INFORMATION ::

++++++++++++++++++++

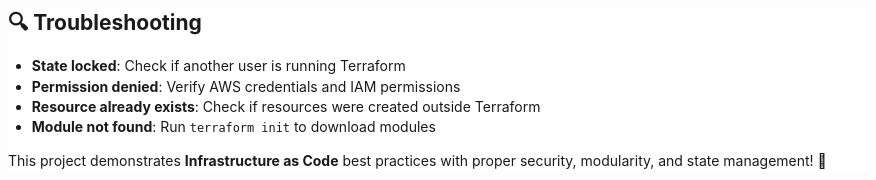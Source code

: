 ## 🔍 Troubleshooting

- **State locked**: Check if another user is running Terraform
- **Permission denied**: Verify AWS credentials and IAM permissions
- **Resource already exists**: Check if resources were created outside Terraform
- **Module not found**: Run `terraform init` to download modules

This project demonstrates **Infrastructure as Code** best practices with proper security, modularity, and state management! 🎉
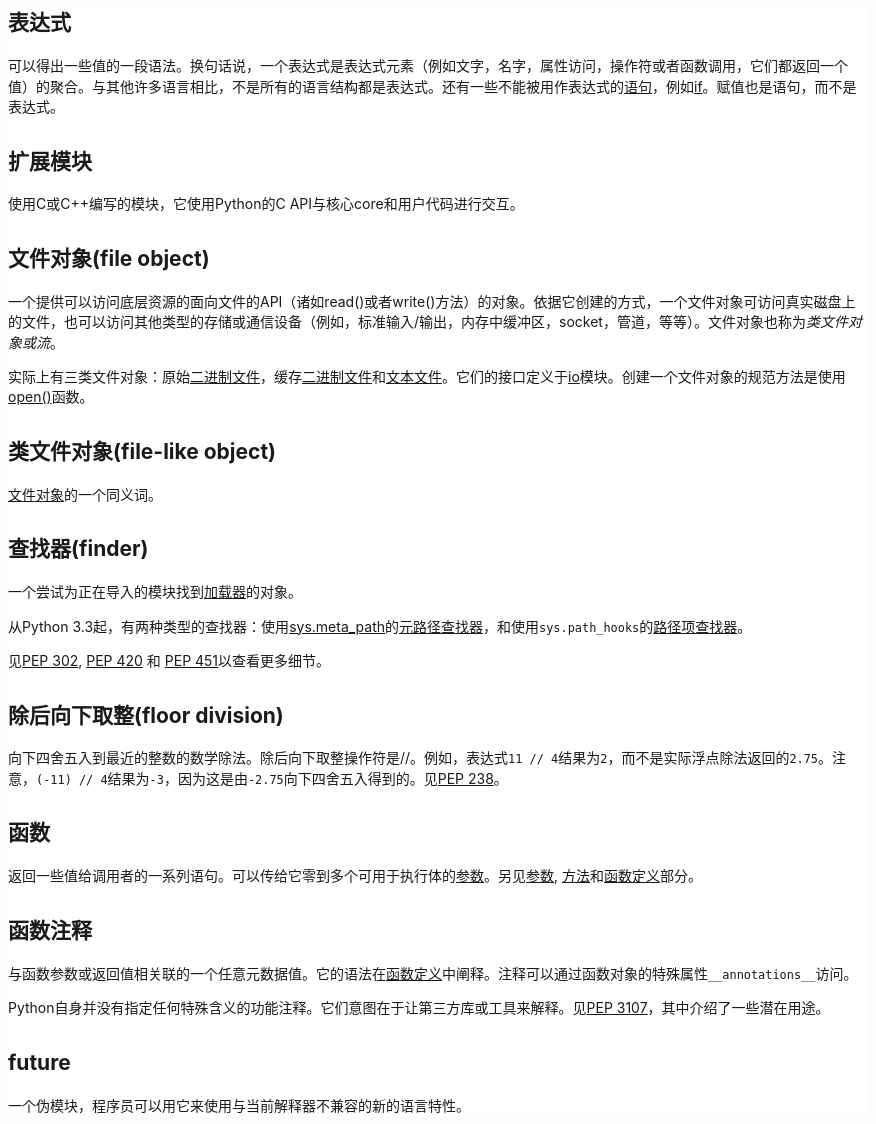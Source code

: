 ## 表达式
可以得出一些值的一段语法。换句话说，一个表达式是表达式元素（例如文字，名字，属性访问，操作符或者函数调用，它们都返回一个值）的聚合。与其他许多语言相比，不是所有的语言结构都是表达式。还有一些不能被用作表达式的[语句](https://docs.python.org/3/glossary.html#term-statement)，例如[if](https://docs.python.org/3/reference/compound_stmts.html#if)。赋值也是语句，而不是表达式。

## 扩展模块
使用C或C++编写的模块，它使用Python的C API与核心core和用户代码进行交互。

## 文件对象(file object)
一个提供可以访问底层资源的面向文件的API（诸如read()或者write()方法）的对象。依据它创建的方式，一个文件对象可访问真实磁盘上的文件，也可以访问其他类型的存储或通信设备（例如，标准输入/输出，内存中缓冲区，socket，管道，等等）。文件对象也称为*类文件对象或流*。

实际上有三类文件对象：原始[二进制文件](https://docs.python.org/3/glossary.html#term-binary-file)，缓存[二进制文件](https://docs.python.org/3/glossary.html#term-binary-file)和[文本文件](https://docs.python.org/3/glossary.html#term-text-file)。它们的接口定义于[io](https://docs.python.org/3/library/io.html#module-io)模块。创建一个文件对象的规范方法是使用[open()](https://docs.python.org/3/library/functions.html#open)函数。

## 类文件对象(file-like object)
[文件对象](https://docs.python.org/3/glossary.html#term-file-object)的一个同义词。

## 查找器(finder)
一个尝试为正在导入的模块找到[加载器](https://docs.python.org/3/glossary.html#term-loader)的对象。

从Python 3.3起，有两种类型的查找器：使用[sys.meta_path](https://docs.python.org/3/library/sys.html#sys.meta_path)的[元路径查找器](https://docs.python.org/3/glossary.html#term-meta-path-finder)，和使用`sys.path_hooks`的[路径项查找器](https://docs.python.org/3/glossary.html#term-path-entry-finder)。

见[PEP 302](https://www.python.org/dev/peps/pep-0302), [PEP 420](https://www.python.org/dev/peps/pep-0420) 和 [PEP 451](https://www.python.org/dev/peps/pep-0451)以查看更多细节。

## 除后向下取整(floor division)
向下四舍五入到最近的整数的数学除法。除后向下取整操作符是//。例如，表达式`11 // 4`结果为`2`，而不是实际浮点除法返回的`2.75`。注意，`(-11) // 4`结果为`-3`，因为这是由`-2.75`向下四舍五入得到的。见[PEP 238](https://www.python.org/dev/peps/pep-0238)。

## 函数
返回一些值给调用者的一系列语句。可以传给它零到多个可用于执行体的[参数](https://docs.python.org/3/glossary.html#term-argument)。另见[参数](https://docs.python.org/3/glossary.html#term-parameter), [方法](https://docs.python.org/3/glossary.html#term-method)和[函数定义](https://docs.python.org/3/reference/compound_stmts.html#function)部分。

## 函数注释
与函数参数或返回值相关联的一个任意元数据值。它的语法在[函数定义](https://docs.python.org/3/reference/compound_stmts.html#function)中阐释。注释可以通过函数对象的特殊属性`__annotations__`访问。

Python自身并没有指定任何特殊含义的功能注释。它们意图在于让第三方库或工具来解释。见[PEP 3107](https://www.python.org/dev/peps/pep-3107)，其中介绍了一些潜在用途。

## __future__
一个伪模块，程序员可以用它来使用与当前解释器不兼容的新的语言特性。

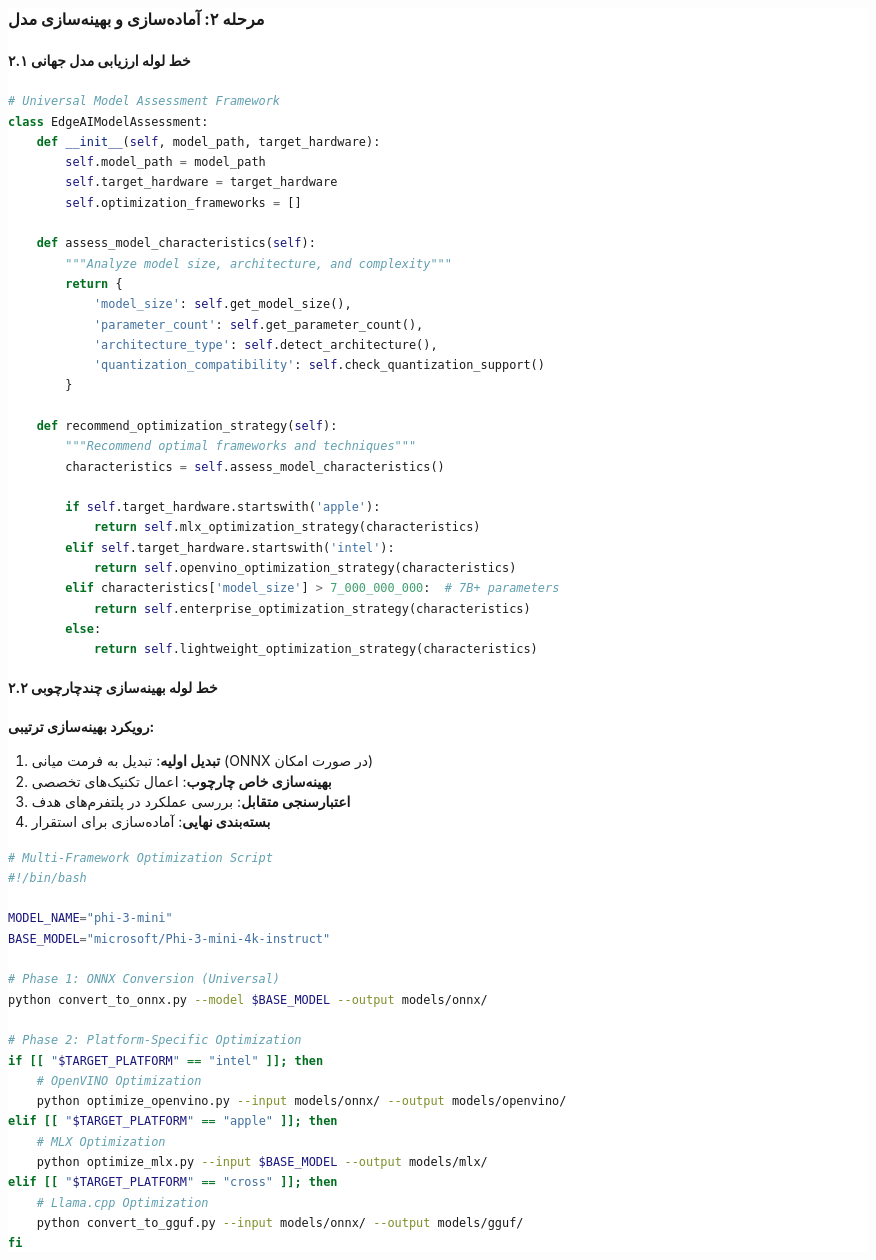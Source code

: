 ### مرحله ۲: آماده‌سازی و بهینه‌سازی مدل

#### ۲.۱ خط لوله ارزیابی مدل جهانی

```python
# Universal Model Assessment Framework
class EdgeAIModelAssessment:
    def __init__(self, model_path, target_hardware):
        self.model_path = model_path
        self.target_hardware = target_hardware
        self.optimization_frameworks = []
        
    def assess_model_characteristics(self):
        """Analyze model size, architecture, and complexity"""
        return {
            'model_size': self.get_model_size(),
            'parameter_count': self.get_parameter_count(),
            'architecture_type': self.detect_architecture(),
            'quantization_compatibility': self.check_quantization_support()
        }
    
    def recommend_optimization_strategy(self):
        """Recommend optimal frameworks and techniques"""
        characteristics = self.assess_model_characteristics()
        
        if self.target_hardware.startswith('apple'):
            return self.mlx_optimization_strategy(characteristics)
        elif self.target_hardware.startswith('intel'):
            return self.openvino_optimization_strategy(characteristics)
        elif characteristics['model_size'] > 7_000_000_000:  # 7B+ parameters
            return self.enterprise_optimization_strategy(characteristics)
        else:
            return self.lightweight_optimization_strategy(characteristics)
```

#### ۲.۲ خط لوله بهینه‌سازی چندچارچوبی

**رویکرد بهینه‌سازی ترتیبی:**
1. **تبدیل اولیه**: تبدیل به فرمت میانی (ONNX در صورت امکان)
2. **بهینه‌سازی خاص چارچوب**: اعمال تکنیک‌های تخصصی
3. **اعتبارسنجی متقابل**: بررسی عملکرد در پلتفرم‌های هدف
4. **بسته‌بندی نهایی**: آماده‌سازی برای استقرار

```bash
# Multi-Framework Optimization Script
#!/bin/bash

MODEL_NAME="phi-3-mini"
BASE_MODEL="microsoft/Phi-3-mini-4k-instruct"

# Phase 1: ONNX Conversion (Universal)
python convert_to_onnx.py --model $BASE_MODEL --output models/onnx/

# Phase 2: Platform-Specific Optimization
if [[ "$TARGET_PLATFORM" == "intel" ]]; then
    # OpenVINO Optimization
    python optimize_openvino.py --input models/onnx/ --output models/openvino/
elif [[ "$TARGET_PLATFORM" == "apple" ]]; then
    # MLX Optimization
    python optimize_mlx.py --input $BASE_MODEL --output models/mlx/
elif [[ "$TARGET_PLATFORM" == "cross" ]]; then
    # Llama.cpp Optimization
    python convert_to_gguf.py --input models/onnx/ --output models/gguf/
fi

```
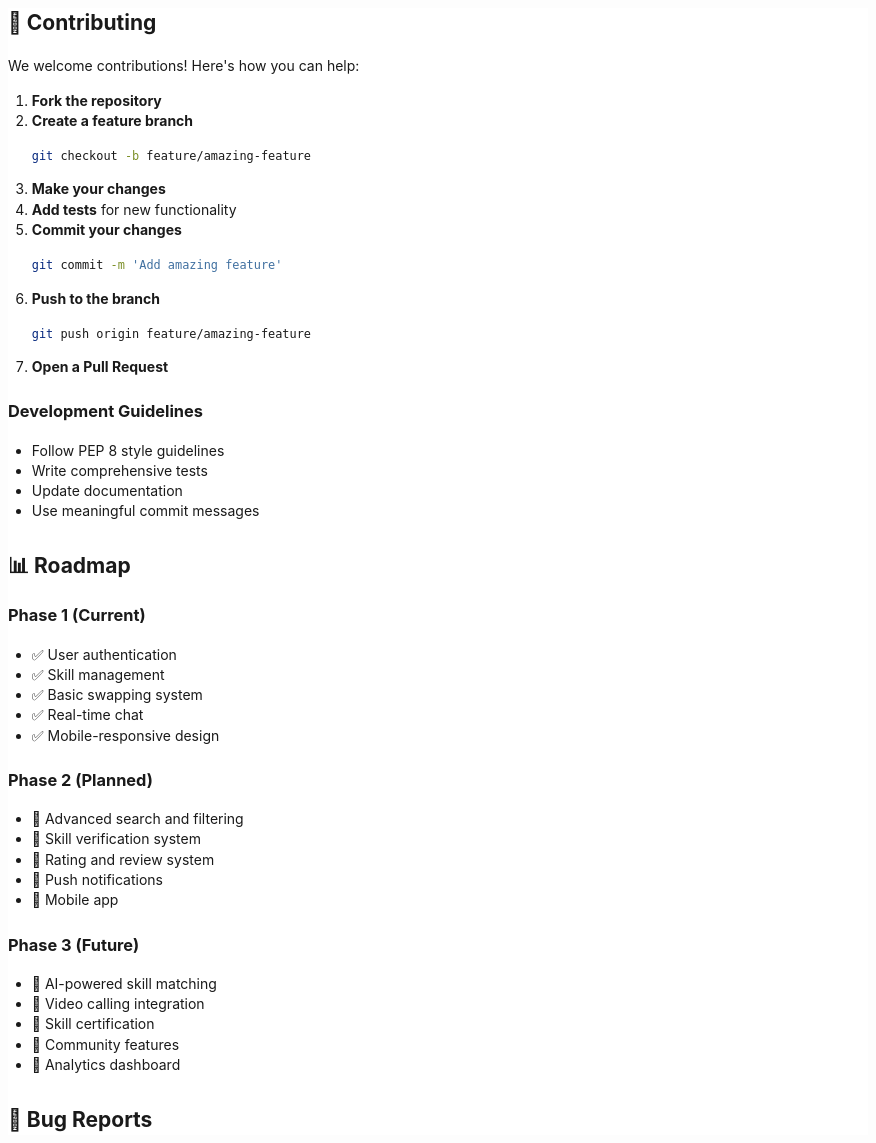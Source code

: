 ## 🤝 Contributing

We welcome contributions! Here's how you can help:

1. **Fork the repository**
2. **Create a feature branch**
   ```bash
   git checkout -b feature/amazing-feature
   ```
3. **Make your changes**
4. **Add tests** for new functionality
5. **Commit your changes**
   ```bash
   git commit -m 'Add amazing feature'
   ```
6. **Push to the branch**
   ```bash
   git push origin feature/amazing-feature
   ```
7. **Open a Pull Request**

### Development Guidelines
- Follow PEP 8 style guidelines
- Write comprehensive tests
- Update documentation
- Use meaningful commit messages

## 📊 Roadmap

### Phase 1 (Current)
- ✅ User authentication
- ✅ Skill management
- ✅ Basic swapping system
- ✅ Real-time chat
- ✅ Mobile-responsive design

### Phase 2 (Planned)
- 🔄 Advanced search and filtering
- 🔄 Skill verification system
- 🔄 Rating and review system
- 🔄 Push notifications
- 🔄 Mobile app

### Phase 3 (Future)
- 📅 AI-powered skill matching
- 📅 Video calling integration
- 📅 Skill certification
- 📅 Community features
- 📅 Analytics dashboard

## 🐛 Bug Reports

++++++++++++++++++++

INSTRUCTIONS FOR THE TASK ::
Pictures stay out of the copy; print the material above exactly.

RESPONSE AREA ::
Source code

: ## 🔍 Troubleshooting

- **State locked**: Check if another user is running Terraform
- **Permission denied**: Verify AWS credentials and IAM permissions
- **Resource already exists**: Check if resources were created outside Terraform
- **Module not found**: Run `terraform init` to download modules

This project demonstrates **Infrastructure as Code** best practices with proper security, modularity, and state management! 🎉
Source code

: ## 表达式
可以得出一些值的一段语法。换句话说，一个表达式是表达式元素（例如文字，名字，属性访问，操作符或者函数调用，它们都返回一个值）的聚合。与其他许多语言相比，不是所有的语言结构都是表达式。还有一些不能被用作表达式的[语句](https://docs.python.org/3/glossary.html#term-statement)，例如[if](https://docs.python.org/3/reference/compound_stmts.html#if)。赋值也是语句，而不是表达式。

## 扩展模块
使用C或C++编写的模块，它使用Python的C API与核心core和用户代码进行交互。

## 文件对象(file object)
一个提供可以访问底层资源的面向文件的API（诸如read()或者write()方法）的对象。依据它创建的方式，一个文件对象可访问真实磁盘上的文件，也可以访问其他类型的存储或通信设备（例如，标准输入/输出，内存中缓冲区，socket，管道，等等）。文件对象也称为*类文件对象或流*。

实际上有三类文件对象：原始[二进制文件](https://docs.python.org/3/glossary.html#term-binary-file)，缓存[二进制文件](https://docs.python.org/3/glossary.html#term-binary-file)和[文本文件](https://docs.python.org/3/glossary.html#term-text-file)。它们的接口定义于[io](https://docs.python.org/3/library/io.html#module-io)模块。创建一个文件对象的规范方法是使用[open()](https://docs.python.org/3/library/functions.html#open)函数。

## 类文件对象(file-like object)
[文件对象](https://docs.python.org/3/glossary.html#term-file-object)的一个同义词。

## 查找器(finder)
一个尝试为正在导入的模块找到[加载器](https://docs.python.org/3/glossary.html#term-loader)的对象。

从Python 3.3起，有两种类型的查找器：使用[sys.meta_path](https://docs.python.org/3/library/sys.html#sys.meta_path)的[元路径查找器](https://docs.python.org/3/glossary.html#term-meta-path-finder)，和使用`sys.path_hooks`的[路径项查找器](https://docs.python.org/3/glossary.html#term-path-entry-finder)。

见[PEP 302](https://www.python.org/dev/peps/pep-0302), [PEP 420](https://www.python.org/dev/peps/pep-0420) 和 [PEP 451](https://www.python.org/dev/peps/pep-0451)以查看更多细节。

## 除后向下取整(floor division)
向下四舍五入到最近的整数的数学除法。除后向下取整操作符是//。例如，表达式`11 // 4`结果为`2`，而不是实际浮点除法返回的`2.75`。注意，`(-11) // 4`结果为`-3`，因为这是由`-2.75`向下四舍五入得到的。见[PEP 238](https://www.python.org/dev/peps/pep-0238)。

## 函数
返回一些值给调用者的一系列语句。可以传给它零到多个可用于执行体的[参数](https://docs.python.org/3/glossary.html#term-argument)。另见[参数](https://docs.python.org/3/glossary.html#term-parameter), [方法](https://docs.python.org/3/glossary.html#term-method)和[函数定义](https://docs.python.org/3/reference/compound_stmts.html#function)部分。

## 函数注释
与函数参数或返回值相关联的一个任意元数据值。它的语法在[函数定义](https://docs.python.org/3/reference/compound_stmts.html#function)中阐释。注释可以通过函数对象的特殊属性`__annotations__`访问。

Python自身并没有指定任何特殊含义的功能注释。它们意图在于让第三方库或工具来解释。见[PEP 3107](https://www.python.org/dev/peps/pep-3107)，其中介绍了一些潜在用途。

## __future__
一个伪模块，程序员可以用它来使用与当前解释器不兼容的新的语言特性。

Source code

: ### مرحله ۲: آماده‌سازی و بهینه‌سازی مدل

#### ۲.۱ خط لوله ارزیابی مدل جهانی

```python
# Universal Model Assessment Framework
class EdgeAIModelAssessment:
    def __init__(self, model_path, target_hardware):
        self.model_path = model_path
        self.target_hardware = target_hardware
        self.optimization_frameworks = []
        
    def assess_model_characteristics(self):
        """Analyze model size, architecture, and complexity"""
        return {
            'model_size': self.get_model_size(),
            'parameter_count': self.get_parameter_count(),
            'architecture_type': self.detect_architecture(),
            'quantization_compatibility': self.check_quantization_support()
        }
    
    def recommend_optimization_strategy(self):
        """Recommend optimal frameworks and techniques"""
        characteristics = self.assess_model_characteristics()
        
        if self.target_hardware.startswith('apple'):
            return self.mlx_optimization_strategy(characteristics)
        elif self.target_hardware.startswith('intel'):
            return self.openvino_optimization_strategy(characteristics)
        elif characteristics['model_size'] > 7_000_000_000:  # 7B+ parameters
            return self.enterprise_optimization_strategy(characteristics)
        else:
            return self.lightweight_optimization_strategy(characteristics)
```

#### ۲.۲ خط لوله بهینه‌سازی چندچارچوبی

**رویکرد بهینه‌سازی ترتیبی:**
1. **تبدیل اولیه**: تبدیل به فرمت میانی (ONNX در صورت امکان)
2. **بهینه‌سازی خاص چارچوب**: اعمال تکنیک‌های تخصصی
3. **اعتبارسنجی متقابل**: بررسی عملکرد در پلتفرم‌های هدف
4. **بسته‌بندی نهایی**: آماده‌سازی برای استقرار

```bash
# Multi-Framework Optimization Script
#!/bin/bash

MODEL_NAME="phi-3-mini"
BASE_MODEL="microsoft/Phi-3-mini-4k-instruct"

# Phase 1: ONNX Conversion (Universal)
python convert_to_onnx.py --model $BASE_MODEL --output models/onnx/

# Phase 2: Platform-Specific Optimization
if [[ "$TARGET_PLATFORM" == "intel" ]]; then
    # OpenVINO Optimization
    python optimize_openvino.py --input models/onnx/ --output models/openvino/
elif [[ "$TARGET_PLATFORM" == "apple" ]]; then
    # MLX Optimization
    python optimize_mlx.py --input $BASE_MODEL --output models/mlx/
elif [[ "$TARGET_PLATFORM" == "cross" ]]; then
    # Llama.cpp Optimization
    python convert_to_gguf.py --input models/onnx/ --output models/gguf/
fi

```
Source code

: ## 🤝 Contributing

We welcome contributions! Here's how you can help:

1. **Fork the repository**
2. **Create a feature branch**
   ```bash
   git checkout -b feature/amazing-feature
   ```
3. **Make your changes**
4. **Add tests** for new functionality
5. **Commit your changes**
   ```bash
   git commit -m 'Add amazing feature'
   ```
6. **Push to the branch**
   ```bash
   git push origin feature/amazing-feature
   ```
7. **Open a Pull Request**

### Development Guidelines
- Follow PEP 8 style guidelines
- Write comprehensive tests
- Update documentation
- Use meaningful commit messages

## 📊 Roadmap

### Phase 1 (Current)
- ✅ User authentication
- ✅ Skill management
- ✅ Basic swapping system
- ✅ Real-time chat
- ✅ Mobile-responsive design

### Phase 2 (Planned)
- 🔄 Advanced search and filtering
- 🔄 Skill verification system
- 🔄 Rating and review system
- 🔄 Push notifications
- 🔄 Mobile app

### Phase 3 (Future)
- 📅 AI-powered skill matching
- 📅 Video calling integration
- 📅 Skill certification
- 📅 Community features
- 📅 Analytics dashboard

## 🐛 Bug Reports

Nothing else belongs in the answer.